Based on thermodynamic integration we introduce atoms in molecules (AIM) using the orbital-free framework of alchemical perturbation density functional theory (APDFT). Within APDFT, atomic energies and electron densities in molecules are arbitrary because any reference system and integration path can be selected as long as it meets the boundary conditions. We choose the uniform electron gas (jellium) as reference, and linearly scale up all nuclear charges, situated at any query molecule's atomic coordinates. Within the approximations made when calculating one-particle electron densities, this universal choice affords unambiguous and exact definitions of energies and electron densities of AIMs. Numerical results are presented for neutral small molecules (CO, N2, BF, CO2), various small molecules with different electronic hybridisation states of carbon (CH4, C2H6, C2H4, C2H2, HCN), and for all the possible BN doped mutants connecting benzene to borazine (C2nB3-nN3-nH6, 0 ≦ n≦ 3).
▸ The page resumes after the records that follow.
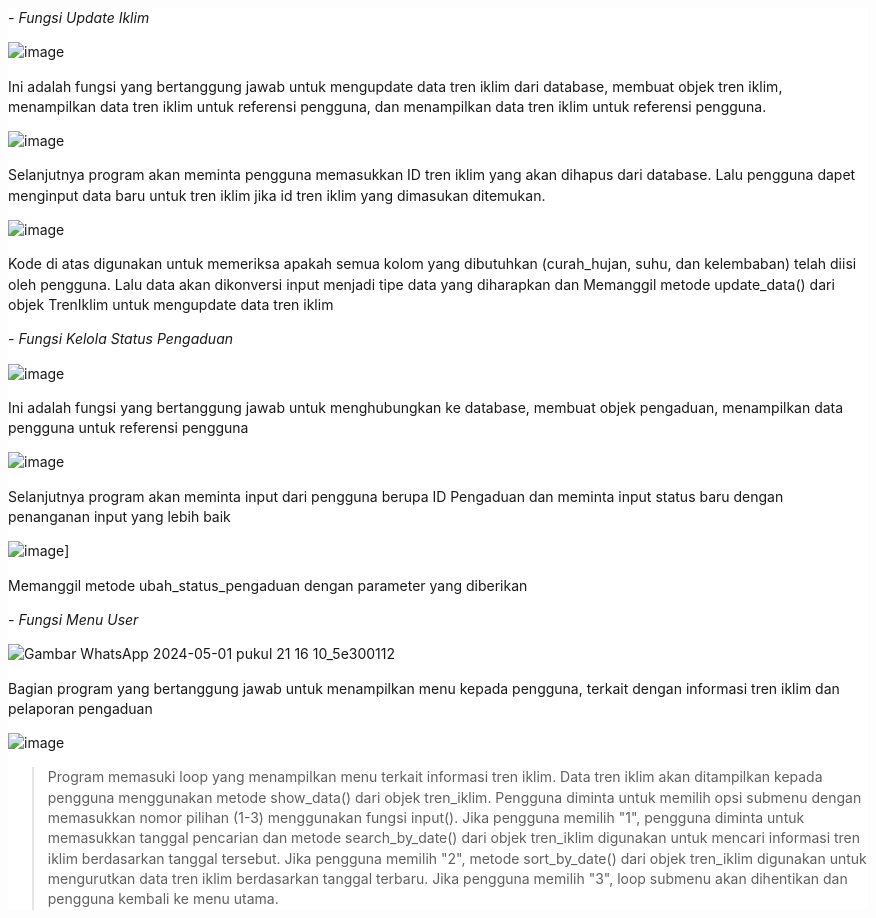 *- Fungsi Update Iklim*

![image](https://github.com/PA-SIB23-KELOMPOK12/PA-B23-KELOMPOK12/assets/144971854/969a29a8-f329-4d74-a859-427ecd5b9676)

Ini adalah fungsi yang bertanggung jawab untuk mengupdate data tren iklim dari database, membuat objek tren iklim, menampilkan data tren iklim untuk referensi pengguna, dan menampilkan data tren iklim untuk referensi pengguna.

![image](https://github.com/PA-SIB23-KELOMPOK12/PA-B23-KELOMPOK12/assets/144971854/b0df8c6c-2023-449d-820a-e8ff91f69ff6)

Selanjutnya program akan meminta pengguna memasukkan ID tren iklim yang akan dihapus dari database. Lalu pengguna dapet menginput data baru untuk tren iklim jika id tren iklim yang dimasukan ditemukan.

![image](https://github.com/PA-SIB23-KELOMPOK12/PA-B23-KELOMPOK12/assets/144971854/c662bda5-e96f-4ce4-8fa7-1135c75e5000)

Kode di atas digunakan untuk memeriksa apakah semua kolom yang dibutuhkan (curah_hujan, suhu, dan kelembaban) telah diisi oleh pengguna. Lalu data akan dikonversi input menjadi tipe data yang diharapkan dan Memanggil metode update_data() dari objek TrenIklim untuk mengupdate data tren iklim

*- Fungsi Kelola Status Pengaduan*

![image](https://github.com/PA-SIB23-KELOMPOK12/PA-B23-KELOMPOK12/assets/144971854/2c952324-5126-4341-97d0-f8e9fe017d3f)

Ini adalah fungsi yang bertanggung jawab untuk menghubungkan ke database, membuat objek pengaduan, menampilkan data pengguna untuk referensi pengguna

![image](https://github.com/PA-SIB23-KELOMPOK12/PA-B23-KELOMPOK12/assets/144971854/eb0e517a-6b08-4197-9ecf-cadfe47e86e9)

Selanjutnya program akan meminta input dari pengguna berupa ID Pengaduan dan meminta input status baru dengan penanganan input yang lebih baik

![image](https://github.com/PA-SIB23-KELOMPOK12/PA-B23-KELOMPOK12/assets/144971854/8d75d935-a71c-4f06-9881-b583e9e18514)]

Memanggil metode ubah_status_pengaduan dengan parameter yang diberikan

*- Fungsi Menu User*

![Gambar WhatsApp 2024-05-01 pukul 21 16 10_5e300112](https://github.com/PA-SIB23-KELOMPOK12/PA-B23-KELOMPOK12/assets/144971854/cd99c37d-c8ed-43f6-a1fa-adb33dc51967)

 Bagian program yang bertanggung jawab untuk menampilkan menu kepada pengguna, terkait dengan informasi tren iklim dan pelaporan pengaduan
 
![image](https://github.com/PA-SIB23-KELOMPOK12/PA-B23-KELOMPOK12/assets/144971854/78c8af9c-0911-471a-b7a0-2f1a046b086d)

> Program memasuki loop yang menampilkan menu terkait informasi tren iklim. 
> Data tren iklim akan ditampilkan kepada pengguna menggunakan metode show_data() dari objek tren_iklim. 
> Pengguna diminta untuk memilih opsi submenu dengan memasukkan nomor pilihan (1-3) menggunakan fungsi input(). 
> Jika pengguna memilih "1", pengguna diminta untuk memasukkan tanggal pencarian dan metode search_by_date() dari objek tren_iklim digunakan untuk mencari informasi tren iklim berdasarkan tanggal tersebut. 
> Jika pengguna memilih "2", metode sort_by_date() dari objek tren_iklim digunakan untuk mengurutkan data tren iklim berdasarkan tanggal terbaru. 
> Jika pengguna memilih "3", loop submenu akan dihentikan dan pengguna kembali ke menu utama.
Our results, as well as comparison to atomic energy estimates resulting from DFT trained neural network models and atomic basis set overlap within CCSD, suggest that APDFT based AIMs enable meaningful, interesting, and counter-intuitive interpretations of chemical bonding and electron densities.

• Publication year

  2019

• Venue

  Journal of Physical Chemistry B

• Publication date

  2019-07-15

• Fields of study

  Medicine, Physics, Chemistry

• Identifiers
  DOI 10.1021/acs.jpcb.9b07799arXiv 1907.06677PMID 31647233
• External record

  Open on Semantic Scholar

• Source metadata

  Semantic Scholar, PubMed

• No claims are published for this paper.

• No concepts are published for this paper.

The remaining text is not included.